Clearly, though, many politicians see a trade deficit as a problem. Some politicians have argued that the U.S. trade deficit would shrink if more of the manufactured goods Americans consume were produced in the United States. Would it be possible, for example, to produce more consumer electronics in the United States? A few months ago, Apple stopped assembling units of the Mac Pro, its high-end, professional workstation computer, at a facility in Austin, Texas. More recently, Apple announced that it would begin assembling its Mac Mini, a compact desktop computer that lacks a keyboard and a monitor, in a new factory in Houston. These examples indicate that Apple can produce electronic products in the United States. But the number of Mac Pros or Mac Minis Apple sells each year is very small compared with the estimated 248 million iPhones it sold in 2025.

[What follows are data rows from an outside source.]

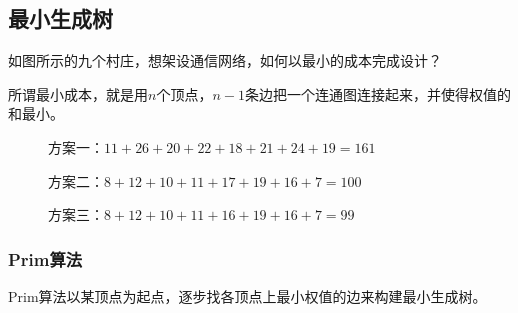 \subsection{最小生成树}
\begin{frame}\ft{\subsecname}
  \begin{small}
\begin{wenti}
如图所示的九个村庄，想架设通信网络，如何以最小的成本完成设计？
\end{wenti}	
\begin{figure}
\centering

\end{figure}

所谓最小成本，就是用$n$个顶点，$n-1$条边把一个连通图连接起来，并使得权值的和最小。
    
  \end{small}
\end{frame}

\begin{frame}\ft{\subsecname}
\begin{figure}
\centering

\caption{方案一：$11+26+20+22+18+21+24+19=161$}
\end{figure}
\end{frame}

\begin{frame}\ft{\subsecname}
\begin{figure}
\centering

\caption{方案二：$8+12+10+11+17+19+16+7=100$}
\end{figure}
\end{frame}

\begin{frame}\ft{\subsecname}
\begin{figure}
\centering

\caption{方案三：$8+12+10+11+16+19+16+7=99$}
\end{figure}
\end{frame}

\subsubsection{\tf Prim算法}
\begin{frame}\ft{\subsubsecname}
\tf Prim算法以某顶点为起点，逐步找各顶点上最小权值的边来构建最小生成树。
\end{frame}

\begin{frame}\ft{\subsubsecname}
\begin{figure}
\centering

\end{figure}
\end{frame}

In March, Apple introduced the MacBook Neo. At a price of $599 ($499 if you are a college student or faculty member), the Neo is Apple’s first entry into the low-priced laptop market that had been dominated by the Google Chromebook. By the end of April, sales were running far above Apple’s initial forecasts and the firm was planning to double production of the Neo from 5 million units to 10 million—all of which would be assembled in China or Vietnam.
Why doesn’t Apple assemble the Neo in the United States? There are several reasons, but the most important is that the Neo is Apple’s first entry into the low-priced laptop market that is now dominated by Google’s Chromebook—all of which are assembled overseas. Apple is able to price the Neo at $599 only if it keeps its production costs very low. Workers who assemble electronic products like laptops require substantial training. Firms such as Foxconn and Quanta Computer have been assembling electronic products for many years in countries such as China and Vietnam. As a result, these countries have large numbers of workers experienced in assembling electronic products. U.S.-based firms have many fewer workers with this experience.

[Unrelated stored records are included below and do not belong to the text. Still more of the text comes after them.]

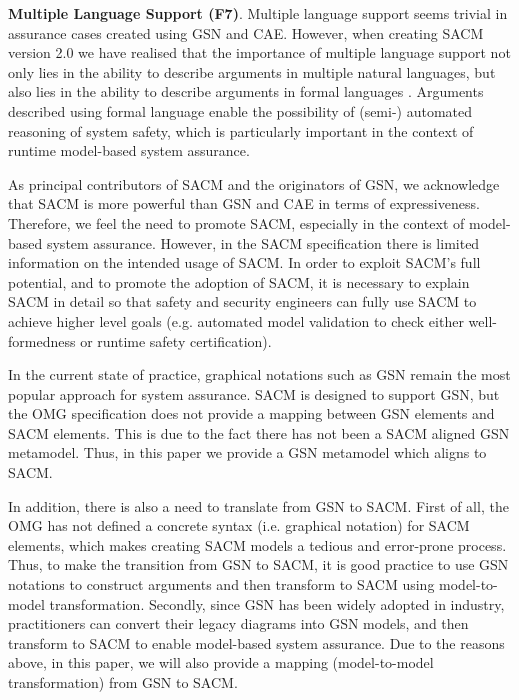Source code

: \textbf{Multiple Language Support (F7)}. Multiple language support seems trivial in assurance cases created using GSN and CAE.
However, when creating SACM version 2.0 we have realised that the importance of multiple language support not only lies in the ability to describe arguments in multiple natural languages, but also lies in the ability to describe arguments in formal languages \cite{denney2013formal}.
Arguments described using formal language enable the possibility of (semi-) automated reasoning of system safety, which is particularly important in the context of runtime model-based system assurance.

As principal contributors of SACM and the originators of GSN, we acknowledge that SACM is more powerful than GSN and CAE in terms of expressiveness.
Therefore, we feel the need to promote SACM, especially in the context of model-based system assurance.
However, in the SACM specification there is limited information on the intended usage of SACM. 
In order to exploit SACM's full potential, and to promote the adoption of SACM, it is necessary to explain SACM in detail so that safety and security engineers can fully use SACM to achieve higher level goals (e.g. automated model validation to check either well-formedness or runtime safety certification). 

In the current state of practice, graphical notations such as GSN remain the most popular approach for system assurance. 
SACM is designed to support GSN, but the OMG specification does not provide a mapping between GSN elements and SACM elements. 
This is due to the fact there has not been a SACM aligned GSN metamodel. 
Thus, in this paper we provide a GSN metamodel which aligns to SACM. 

In addition, there is also a need to translate from GSN to SACM. 
First of all, the OMG has not defined a concrete syntax (i.e. graphical notation) for SACM elements, which makes creating SACM models a tedious and error-prone process. 
Thus, to make the transition from GSN to SACM, it is good practice to use GSN notations to construct arguments and then transform to SACM using model-to-model transformation. 
Secondly, since GSN has been widely adopted in industry, practitioners can convert their legacy diagrams into GSN models, and then transform to SACM to enable model-based system assurance. 
Due to the reasons above, in this paper, we will also provide a mapping (model-to-model transformation) from GSN to SACM.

Assembly lines for electronic products need to be flexible to respond quickly when firms introduce new models like the Neo. So, in addition to hiring hundreds of thousands of workers to work on assembly lines, Foxconn, Quanta, and other firms operating in China, India, and Vietnam hire thousands of engineers. Typically, these engineers do not have college degrees, but they have sufficient training to rapidly redesign and reconfigure assembly lines to produce new models. In 2010, when President Barack Obama pressed Steve Jobs, the late Apple CEO, to produce iPhones in the United States, Jobs stated that he would need 30,000 such engineers if Apple were to make iPhones in the United States, but “you can’t find that many in America to hire.”
In addition, wages are much higher in the United States than in China or Vietnam. Workers assembling electronic products in China earn about $6 per hour. Workers doing the same jobs in Vietnam earn only about $2 per hour. In the United States, according to the Bureau of Labor Statistics, in April 2026, production workers in computer and electronic product manufacturing were earning $39.32 per hour.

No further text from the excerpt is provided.